- _How to complete this task_
From the first line to the last, copy the listing below word for word.

- _Dataset entries_
Content starts

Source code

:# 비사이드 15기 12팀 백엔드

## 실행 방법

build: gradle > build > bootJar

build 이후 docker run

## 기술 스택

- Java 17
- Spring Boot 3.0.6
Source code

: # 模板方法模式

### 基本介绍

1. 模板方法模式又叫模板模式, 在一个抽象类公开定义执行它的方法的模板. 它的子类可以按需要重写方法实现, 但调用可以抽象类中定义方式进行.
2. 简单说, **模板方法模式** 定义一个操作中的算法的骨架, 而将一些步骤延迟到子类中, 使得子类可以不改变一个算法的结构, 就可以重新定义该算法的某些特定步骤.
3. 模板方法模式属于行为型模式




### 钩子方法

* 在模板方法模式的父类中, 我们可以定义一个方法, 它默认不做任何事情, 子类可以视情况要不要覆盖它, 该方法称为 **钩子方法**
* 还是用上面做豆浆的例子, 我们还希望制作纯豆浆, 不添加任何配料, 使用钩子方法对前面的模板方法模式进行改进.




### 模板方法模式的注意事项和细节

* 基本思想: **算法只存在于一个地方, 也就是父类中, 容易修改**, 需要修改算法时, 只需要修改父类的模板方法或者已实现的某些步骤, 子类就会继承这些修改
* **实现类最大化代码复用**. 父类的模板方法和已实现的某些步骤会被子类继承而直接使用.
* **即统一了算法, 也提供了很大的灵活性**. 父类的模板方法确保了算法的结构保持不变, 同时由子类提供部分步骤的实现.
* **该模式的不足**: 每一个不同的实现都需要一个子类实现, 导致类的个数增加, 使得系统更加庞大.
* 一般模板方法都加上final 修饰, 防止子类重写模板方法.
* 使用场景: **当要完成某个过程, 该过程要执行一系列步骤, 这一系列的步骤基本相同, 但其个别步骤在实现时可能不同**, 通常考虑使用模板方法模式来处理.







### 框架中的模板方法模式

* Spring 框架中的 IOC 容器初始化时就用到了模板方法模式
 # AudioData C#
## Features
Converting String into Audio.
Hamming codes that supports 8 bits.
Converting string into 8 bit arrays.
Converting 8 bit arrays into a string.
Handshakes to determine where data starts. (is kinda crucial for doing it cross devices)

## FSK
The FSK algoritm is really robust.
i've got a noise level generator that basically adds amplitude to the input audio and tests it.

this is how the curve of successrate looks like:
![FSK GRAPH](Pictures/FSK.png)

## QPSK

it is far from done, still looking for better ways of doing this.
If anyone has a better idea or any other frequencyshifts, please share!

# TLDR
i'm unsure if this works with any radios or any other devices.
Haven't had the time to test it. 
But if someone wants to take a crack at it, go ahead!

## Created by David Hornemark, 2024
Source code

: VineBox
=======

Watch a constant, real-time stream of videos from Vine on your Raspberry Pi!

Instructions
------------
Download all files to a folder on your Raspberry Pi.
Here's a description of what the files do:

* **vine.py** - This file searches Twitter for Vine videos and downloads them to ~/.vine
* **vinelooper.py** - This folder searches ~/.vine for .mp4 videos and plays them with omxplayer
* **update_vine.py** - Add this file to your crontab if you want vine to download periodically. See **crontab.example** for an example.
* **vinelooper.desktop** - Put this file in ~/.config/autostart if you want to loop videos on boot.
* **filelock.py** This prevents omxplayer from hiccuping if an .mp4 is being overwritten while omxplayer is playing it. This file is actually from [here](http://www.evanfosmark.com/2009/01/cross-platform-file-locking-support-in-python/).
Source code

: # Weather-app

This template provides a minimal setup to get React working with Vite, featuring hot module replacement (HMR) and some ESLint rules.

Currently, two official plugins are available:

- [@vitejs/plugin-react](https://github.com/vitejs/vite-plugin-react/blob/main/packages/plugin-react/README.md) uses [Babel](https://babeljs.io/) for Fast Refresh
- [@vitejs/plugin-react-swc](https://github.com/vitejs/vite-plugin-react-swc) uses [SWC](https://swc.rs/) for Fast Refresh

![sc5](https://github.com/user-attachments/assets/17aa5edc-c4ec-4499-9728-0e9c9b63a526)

Content ends

- _Result of this exercise_
Source code

:# 비사이드 15기 12팀 백엔드

## 실행 방법

build: gradle > build > bootJar

build 이후 docker run

## 기술 스택

- Java 17
- Spring Boot 3.0.6
Source code

: # 模板方法模式

### 基本介绍

1. 模板方法模式又叫模板模式, 在一个抽象类公开定义执行它的方法的模板. 它的子类可以按需要重写方法实现, 但调用可以抽象类中定义方式进行.
2. 简单说, **模板方法模式** 定义一个操作中的算法的骨架, 而将一些步骤延迟到子类中, 使得子类可以不改变一个算法的结构, 就可以重新定义该算法的某些特定步骤.
3. 模板方法模式属于行为型模式




### 钩子方法

* 在模板方法模式的父类中, 我们可以定义一个方法, 它默认不做任何事情, 子类可以视情况要不要覆盖它, 该方法称为 **钩子方法**
* 还是用上面做豆浆的例子, 我们还希望制作纯豆浆, 不添加任何配料, 使用钩子方法对前面的模板方法模式进行改进.




### 模板方法模式的注意事项和细节

* 基本思想: **算法只存在于一个地方, 也就是父类中, 容易修改**, 需要修改算法时, 只需要修改父类的模板方法或者已实现的某些步骤, 子类就会继承这些修改
* **实现类最大化代码复用**. 父类的模板方法和已实现的某些步骤会被子类继承而直接使用.
* **即统一了算法, 也提供了很大的灵活性**. 父类的模板方法确保了算法的结构保持不变, 同时由子类提供部分步骤的实现.
* **该模式的不足**: 每一个不同的实现都需要一个子类实现, 导致类的个数增加, 使得系统更加庞大.
* 一般模板方法都加上final 修饰, 防止子类重写模板方法.
* 使用场景: **当要完成某个过程, 该过程要执行一系列步骤, 这一系列的步骤基本相同, 但其个别步骤在实现时可能不同**, 通常考虑使用模板方法模式来处理.







### 框架中的模板方法模式

* Spring 框架中的 IOC 容器初始化时就用到了模板方法模式
 # AudioData C#
## Features
Converting String into Audio.
Hamming codes that supports 8 bits.
Converting string into 8 bit arrays.
Converting 8 bit arrays into a string.
Handshakes to determine where data starts. (is kinda crucial for doing it cross devices)

## FSK
The FSK algoritm is really robust.
i've got a noise level generator that basically adds amplitude to the input audio and tests it.

this is how the curve of successrate looks like:
![FSK GRAPH](Pictures/FSK.png)

## QPSK

it is far from done, still looking for better ways of doing this.
If anyone has a better idea or any other frequencyshifts, please share!

# TLDR
i'm unsure if this works with any radios or any other devices.
Haven't had the time to test it. 
But if someone wants to take a crack at it, go ahead!

## Created by David Hornemark, 2024
Source code

: VineBox
=======

Watch a constant, real-time stream of videos from Vine on your Raspberry Pi!

Instructions
------------
Download all files to a folder on your Raspberry Pi.
Here's a description of what the files do:

* **vine.py** - This file searches Twitter for Vine videos and downloads them to ~/.vine
* **vinelooper.py** - This folder searches ~/.vine for .mp4 videos and plays them with omxplayer
* **update_vine.py** - Add this file to your crontab if you want vine to download periodically. See **crontab.example** for an example.
* **vinelooper.desktop** - Put this file in ~/.config/autostart if you want to loop videos on boot.
* **filelock.py** This prevents omxplayer from hiccuping if an .mp4 is being overwritten while omxplayer is playing it. This file is actually from [here](http://www.evanfosmark.com/2009/01/cross-platform-file-locking-support-in-python/).
Source code

: # Weather-app

This template provides a minimal setup to get React working with Vite, featuring hot module replacement (HMR) and some ESLint rules.

Currently, two official plugins are available:

- [@vitejs/plugin-react](https://github.com/vitejs/vite-plugin-react/blob/main/packages/plugin-react/README.md) uses [Babel](https://babeljs.io/) for Fast Refresh
- [@vitejs/plugin-react-swc](https://github.com/vitejs/vite-plugin-react-swc) uses [SWC](https://swc.rs/) for Fast Refresh

![sc5](https://github.com/user-attachments/assets/17aa5edc-c4ec-4499-9728-0e9c9b63a526)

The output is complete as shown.